BRIEF: Among the entries below, find the line with "- Docker Desktop", then quote it and each following line up to and including the line with "1. Open Screen Sharing.app", and nothing else.

__________________________________________________

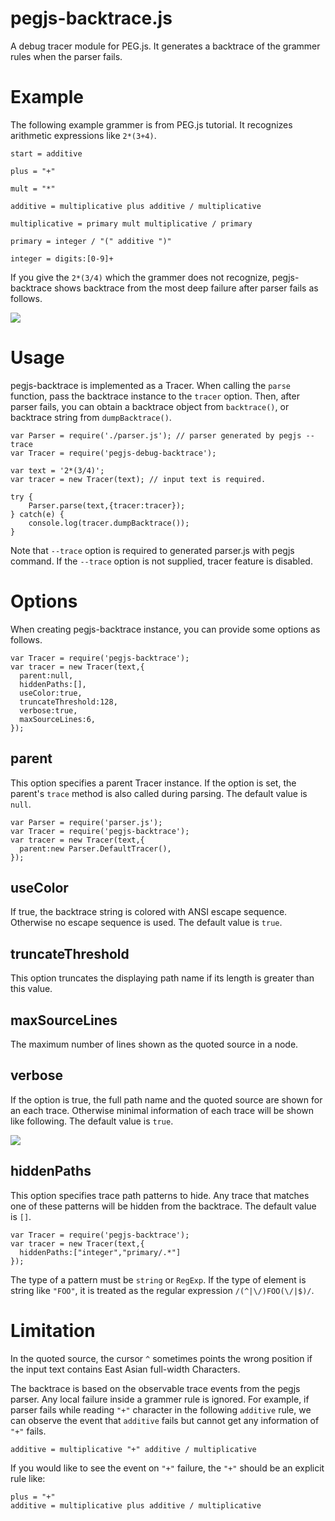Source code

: # pegjs-backtrace.js
A debug tracer module for PEG.js. It generates a backtrace of the grammer rules when the parser fails.

# Example
The following example grammer is from PEG.js tutorial. It recognizes arithmetic expressions like `2*(3+4)`.

```
start = additive

plus = "+"

mult = "*"

additive = multiplicative plus additive / multiplicative

multiplicative = primary mult multiplicative / primary

primary = integer / "(" additive ")"

integer = digits:[0-9]+
```

If you give the `2*(3/4)` which the grammer does not recognize, pegjs-backtrace shows backtrace from the most deep failure after parser fails as follows.

![](./sample/verbose.png)

# Usage
pegjs-backtrace is implemented as a Tracer. When calling the `parse` function, pass the backtrace instance to the `tracer` option.
Then, after parser fails, you can obtain a backtrace object from `backtrace()`, or backtrace string from `dumpBacktrace()`.

```
var Parser = require('./parser.js'); // parser generated by pegjs --trace
var Tracer = require('pegjs-debug-backtrace');

var text = '2*(3/4)';
var tracer = new Tracer(text); // input text is required.

try {
    Parser.parse(text,{tracer:tracer});
} catch(e) {
	console.log(tracer.dumpBacktrace());
}
```
Note that `--trace` option is required to generated parser.js with pegjs command. If the `--trace` option is not supplied, tracer feature is disabled.

# Options

When creating pegjs-backtrace instance, you can provide some options as follows.

```
var Tracer = require('pegjs-backtrace');
var tracer = new Tracer(text,{
  parent:null,
  hiddenPaths:[],
  useColor:true,
  truncateThreshold:128,
  verbose:true,
  maxSourceLines:6,
});
```

## parent
This option specifies a parent Tracer instance. If the option is set, the parent's `trace` method is also called during parsing. The default value is `null`.
```
var Parser = require('parser.js');
var Tracer = require('pegjs-backtrace');
var tracer = new Tracer(text,{
  parent:new Parser.DefaultTracer(),
});
```

## useColor
If true, the backtrace string is colored with ANSI escape sequence. Otherwise no escape sequence is used. The default value is `true`.

## truncateThreshold
This option truncates the displaying path name if its length is greater than this value.

## maxSourceLines
The maximum number of lines shown as the quoted source in a node.

## verbose
If the option is true, the full path name and the quoted source are shown for an each trace. Otherwise minimal information of each trace will be shown like following. The default value is `true`.

![](./sample/no-verbose.png)

## hiddenPaths
This option specifies trace path patterns to hide. Any trace that matches one of these patterns will be hidden from the backtrace. The default value is `[]`.

```
var Tracer = require('pegjs-backtrace');
var tracer = new Tracer(text,{
  hiddenPaths:["integer","primary/.*"]
});
```

The type of a pattern must be `string` or `RegExp`. If the type of element is string like `"FOO"`, it is treated as the regular expression `/(^|\/)FOO(\/|$)/`.

# Limitation
In the quoted source, the cursor `^` sometimes points the wrong position if the input text contains East Asian full-width Characters.

The backtrace is based on the observable trace events from the pegjs parser. Any local failure inside a grammer rule is ignored. For example, if parser fails while
reading `"+"` character in the following `additive` rule, we can observe the event that `additive` fails but cannot get any information of `"+"` fails.
```
additive = multiplicative "+" additive / multiplicative
```
If you would like to see the event on `"+"` failure, the `"+"` should be an explicit rule like:
```
plus = "+"
additive = multiplicative plus additive / multiplicative
```
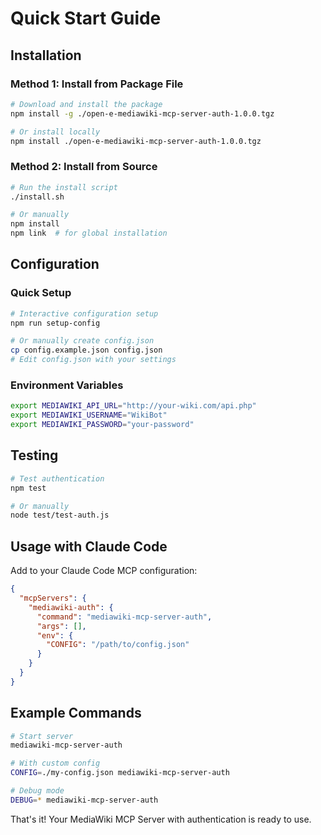 # Quick Start Guide

## Installation

### Method 1: Install from Package File

```bash
# Download and install the package
npm install -g ./open-e-mediawiki-mcp-server-auth-1.0.0.tgz

# Or install locally
npm install ./open-e-mediawiki-mcp-server-auth-1.0.0.tgz
```

### Method 2: Install from Source

```bash
# Run the install script
./install.sh

# Or manually
npm install
npm link  # for global installation
```

## Configuration

### Quick Setup

```bash
# Interactive configuration setup
npm run setup-config

# Or manually create config.json
cp config.example.json config.json
# Edit config.json with your settings
```

### Environment Variables

```bash
export MEDIAWIKI_API_URL="http://your-wiki.com/api.php"
export MEDIAWIKI_USERNAME="WikiBot"
export MEDIAWIKI_PASSWORD="your-password"
```

## Testing

```bash
# Test authentication
npm test

# Or manually
node test/test-auth.js
```

## Usage with Claude Code

Add to your Claude Code MCP configuration:

```json
{
  "mcpServers": {
    "mediawiki-auth": {
      "command": "mediawiki-mcp-server-auth",
      "args": [],
      "env": {
        "CONFIG": "/path/to/config.json"
      }
    }
  }
}
```

## Example Commands

```bash
# Start server
mediawiki-mcp-server-auth

# With custom config
CONFIG=./my-config.json mediawiki-mcp-server-auth

# Debug mode
DEBUG=* mediawiki-mcp-server-auth
```

That's it! Your MediaWiki MCP Server with authentication is ready to use.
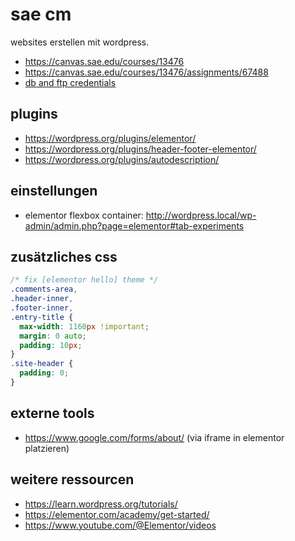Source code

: # sae cm

websites erstellen mit wordpress.

- https://canvas.sae.edu/courses/13476
- https://canvas.sae.edu/courses/13476/assignments/67488
- [db and ftp credentials](https://docs.google.com/spreadsheets/d/1AbsW0GSadwPqMTr3f30889b4nDQ3nE7zy9SqwPE9KSA/edit#gid=178496325)

## plugins

- https://wordpress.org/plugins/elementor/
- https://wordpress.org/plugins/header-footer-elementor/
- https://wordpress.org/plugins/autodescription/

## einstellungen

- elementor flexbox
  container: http://wordpress.local/wp-admin/admin.php?page=elementor#tab-experiments

## zusätzliches css

```css
/* fix [elementor hello] theme */
.comments-area,
.header-inner,
.footer-inner,
.entry-title {
  max-width: 1160px !important;
  margin: 0 auto;
  padding: 10px;
}
.site-header {
  padding: 0;
}
```

## externe tools

- https://www.google.com/forms/about/ (via iframe in elementor platzieren)

## weitere ressourcen

- https://learn.wordpress.org/tutorials/
- https://elementor.com/academy/get-started/
- https://www.youtube.com/@Elementor/videos

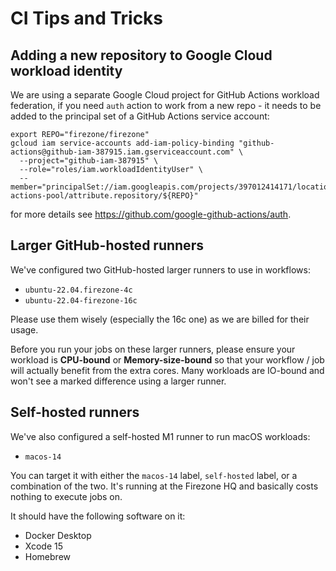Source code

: # CI Tips and Tricks

## Adding a new repository to Google Cloud workload identity

We are using a separate Google Cloud project for GitHub Actions workload
federation, if you need `auth` action to work from a new repo - it needs to be
added to the principal set of a GitHub Actions service account:

```
export REPO="firezone/firezone"
gcloud iam service-accounts add-iam-policy-binding "github-actions@github-iam-387915.iam.gserviceaccount.com" \
  --project="github-iam-387915" \
  --role="roles/iam.workloadIdentityUser" \
  --member="principalSet://iam.googleapis.com/projects/397012414171/locations/global/workloadIdentityPools/github-actions-pool/attribute.repository/${REPO}"
```

for more details see https://github.com/google-github-actions/auth.

## Larger GitHub-hosted runners

We've configured two GitHub-hosted larger runners to use in workflows:

- `ubuntu-22.04.firezone-4c`
- `ubuntu-22.04-firezone-16c`

Please use them wisely (especially the 16c one) as we are billed for their
usage.

Before you run your jobs on these larger runners, please ensure your workload is
**CPU-bound** or **Memory-size-bound** so that your workflow / job will actually
benefit from the extra cores. Many workloads are IO-bound and won't see a marked
difference using a larger runner.

## Self-hosted runners

We've also configured a self-hosted M1 runner to run macOS workloads:

- `macos-14`

You can target it with either the `macos-14` label, `self-hosted` label, or a
combination of the two. It's running at the Firezone HQ and basically costs
nothing to execute jobs on.

It should have the following software on it:

- Docker Desktop
- Xcode 15
- Homebrew

<!-- TODO: Add instructions when Dogfood is working
You may log into the self-hosted runner remotely via Apple Remote Desktop
if you need to make any changes to its configuration. To do so, make
sure your Firezone client is connected to the Dogfood account, then:
1. Open Screen Sharing.app
2. Connect to macos-14.firezone.dev
3. Log in with the "macOS M1 Firezone Builder GitHub Actions self-hosted Runner" credentials in Firezone Engineering 1Password
-->
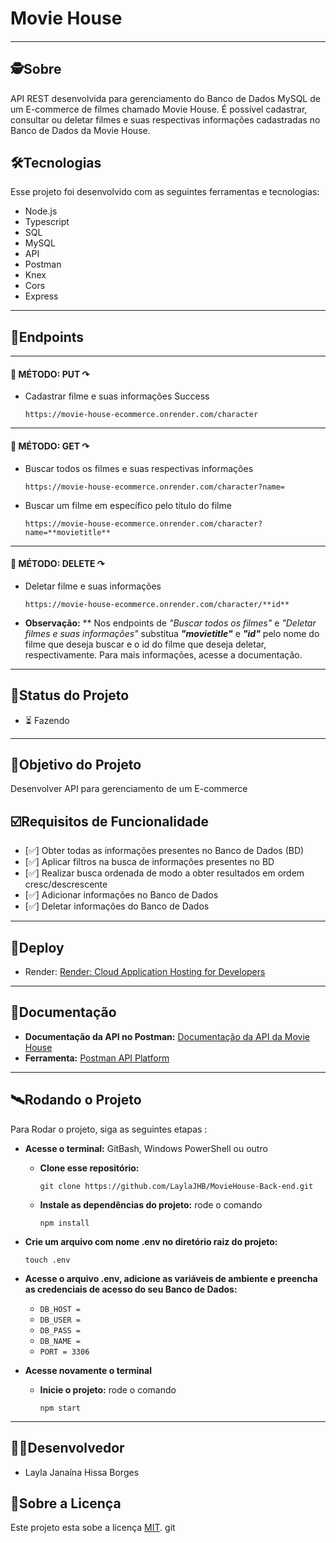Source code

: # Movie House

####

---

## 🕵Sobre

API REST desenvolvida para gerenciamento do Banco de Dados MySQL de um E-commerce de filmes chamado Movie House. É possível cadastrar, consultar ou deletar filmes e suas respectivas informações cadastradas no Banco de Dados da Movie House.

## 🛠Tecnologias

Esse projeto foi desenvolvido com as seguintes ferramentas e tecnologias:

* Node.js
* Typescript
* SQL
* MySQL
* API
* Postman
* Knex
* Cors
* Express

---



## 🧵Endpoints

---
#### <div>🔺 MÉTODO: PUT &curarr;</div>


* Cadastrar filme e suas informações   <span class="badge badge-success">Success</span>
  
  ```
  https://movie-house-ecommerce.onrender.com/character
  ```
---
#### <div>🔻 MÉTODO: GET &curarr;</div>
  
* Buscar todos os filmes e suas respectivas informações
  ```
  https://movie-house-ecommerce.onrender.com/character?name= 
  ```
* Buscar um filme em específico pelo título do filme
  ```
  https://movie-house-ecommerce.onrender.com/character?name=**movietitle**
  ```
---
#### <div>🔸 MÉTODO: DELETE &curarr;</div>

* Deletar filme e suas informações
  
  ```
  https://movie-house-ecommerce.onrender.com/character/**id**
  ```


- **Observação:** ** Nos endpoints de _"Buscar todos os filmes"_ e _"Deletar filmes e suas informações"_ substitua **_"movietitle"_** e **_"id"_** pelo nome do filme que deseja buscar e o id do filme que deseja deletar, respectivamente. Para mais informações, acesse a documentação.
---

## 🧭Status do Projeto

* ⏳ Fazendo

---

## 🎯Objetivo do Projeto

Desenvolver API para gerenciamento de um E-commerce

## ☑️Requisitos de Funcionalidade

- [✅] Obter todas as informações presentes no Banco de Dados (BD)
- [✅] Aplicar filtros na busca de informações presentes no BD
- [✅] Realizar busca ordenada de modo a obter resultados em ordem cresc/descrescente
- [✅] Adicionar informações no Banco de Dados
- [✅] Deletar informações do Banco de Dados

---

## 🔗Deploy 


* Render: [Render: Cloud Application Hosting for Developers](https://render.com)

---
## 🔗Documentação

* **Documentação da API no Postman:** [Documentação da API da Movie House](https://documenter.getpostman.com/view/22349688/2s9Y5VVQ87)
* **Ferramenta:** [Postman API Platform ](https://www.postman.com/)
---

## 🛰Rodando o Projeto

Para Rodar o projeto, siga as seguintes etapas :

* **Acesse o terminal:** GitBash, Windows PowerShell ou outro
  * **Clone esse repositório:**
    ```
    git clone https://github.com/LaylaJHB/MovieHouse-Back-end.git
    ```
  * **Instale as dependências do projeto:** rode o comando
    
    ```
    npm install
    ```
* **Crie um arquivo com nome .env no diretório raiz do projeto:**
  ```
  touch .env
  ```

* **Acesse o arquivo .env, adicione as variáveis de ambiente e preencha as credenciais de acesso do seu Banco de Dados:**
  * `DB_HOST = ` 
  * `DB_USER = `
  * `DB_PASS = `
  * `DB_NAME = `
  * `PORT = 3306`
* **Acesse novamente o terminal**
  * **Inicie o projeto:** rode o comando
    
     ```
    npm start
     ``` 

---
## 🧑‍🚀Desenvolvedor

* Layla Janaína Hissa Borges

## 📝Sobre a Licença

Este projeto esta sobe a licença [MIT](https://github.com/future4code/Barros-labEcommerce-backend27/blob/main/LICENSE). git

__________________________________________________

ANSWER:
- Docker Desktop
- Xcode 15
- Homebrew

<!-- TODO: Add instructions when Dogfood is working
You may log into the self-hosted runner remotely via Apple Remote Desktop
if you need to make any changes to its configuration. To do so, make
sure your Firezone client is connected to the Dogfood account, then:
1. Open Screen Sharing.app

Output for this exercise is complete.